Sin embargo, la Fiscalía Anticorrupción aún sigue acéfala debido a
que el Senado no ha logrado designar a su titular; no se ha aprobado la
Ley General de Archivos, prevista como parte del sistema; los sistemas
locales anticorrupción no han sido creados en la mayor parte de las
entidades federativas, y no se han emitido los nombramientos para 18
magistrados del Tribunal de Justicia Administrativa, que deberían
encargarse de juzgar casos graves de corrupción. Por lo demás, aunque a
partir de hoy la presentación de declaraciones patrimonial y de
intereses tendría que ser obligatoria para todo funcionario público y
para todo individuo que haga negocios con el gobierno, a la fecha no
existen los formatos necesarios para ello.

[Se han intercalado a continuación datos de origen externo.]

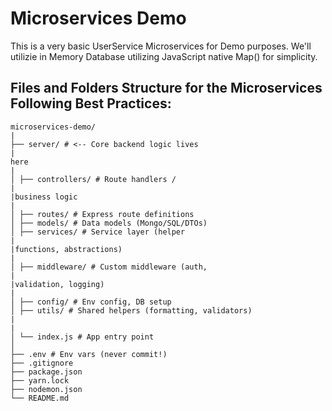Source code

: # Microservices Demo

This is a very basic UserService Microservices for Demo purposes. We'll utilizie in Memory Database utilizing JavaScript native Map() for simplicity.

## Files and Folders Structure for the Microservices Following Best Practices:

```
microservices-demo/
|
├── server/ # <-- Core backend logic lives
|
here
|
│ ├── controllers/ # Route handlers /
|
|business logic
|
│ ├── routes/ # Express route definitions
│ ├── models/ # Data models (Mongo/SQL/DTOs)
│ ├── services/ # Service layer (helper
|
|functions, abstractions)
|
│ ├── middleware/ # Custom middleware (auth,
|
|validation, logging)
|
│ ├── config/ # Env config, DB setup
│ ├── utils/ # Shared helpers (formatting, validators)
|
|
│ └── index.js # App entry point
│
├── .env # Env vars (never commit!)
├── .gitignore
├── package.json
├── yarn.lock
├── nodemon.json
└── README.md
```

##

Tal es el arranque de un aparato burocrático creado por la
presión de algunas cúpulas sectoriales –la empresarial, notablemente–,
pero sin participación de la sociedad y, hasta donde puede verse, sin un
compromiso claro con la transparencia y el principio de rendición de
cuentas. En tales circunstancias, el SNA cuesta ya una buena cantidad
a los bolsillos de los contribuyentes y promete agregar nuevos pasajes a
la tramitología administrativa, pero su funcionalidad como instrumento
de fiscalización social y de transparencia administrativa resulta cuando
menos incierta.
Este conjunto de instancias y procedimientos nace con un déficit de
credibilidad, no sólo por la falta de seriedad y de compromiso de las
instituciones involucradas en su gestación, sino también porque algunas
de ellas, como la SFP y el Inai, carecen de capacidades reales para
llevar a cabo la tarea de fiscalización y el ejercicio de transparencia
que constituyen sus objetivos oficiales.
Si las deficiencias y carencias referidas condenan al SNA a una ruta
de inicio de operaciones poco clara y hasta inverosímil, un lastre
adicional es la percepción general de un aparato gubernamental tocado
por la corrupción, pero carente de la voluntad política para combatirlo.
En tales circunstancias, y aun suponiendo que el SNA lograra
ensamblar a corto plazo las piezas que le hacen falta, su primera tarea
sería remontar el escepticismo ciudadano que rodea su surgimiento y
ganarse la autoridad y la credibilidad con acciones contundentes e
independencia efectiva de los poderes políticos y fácticos.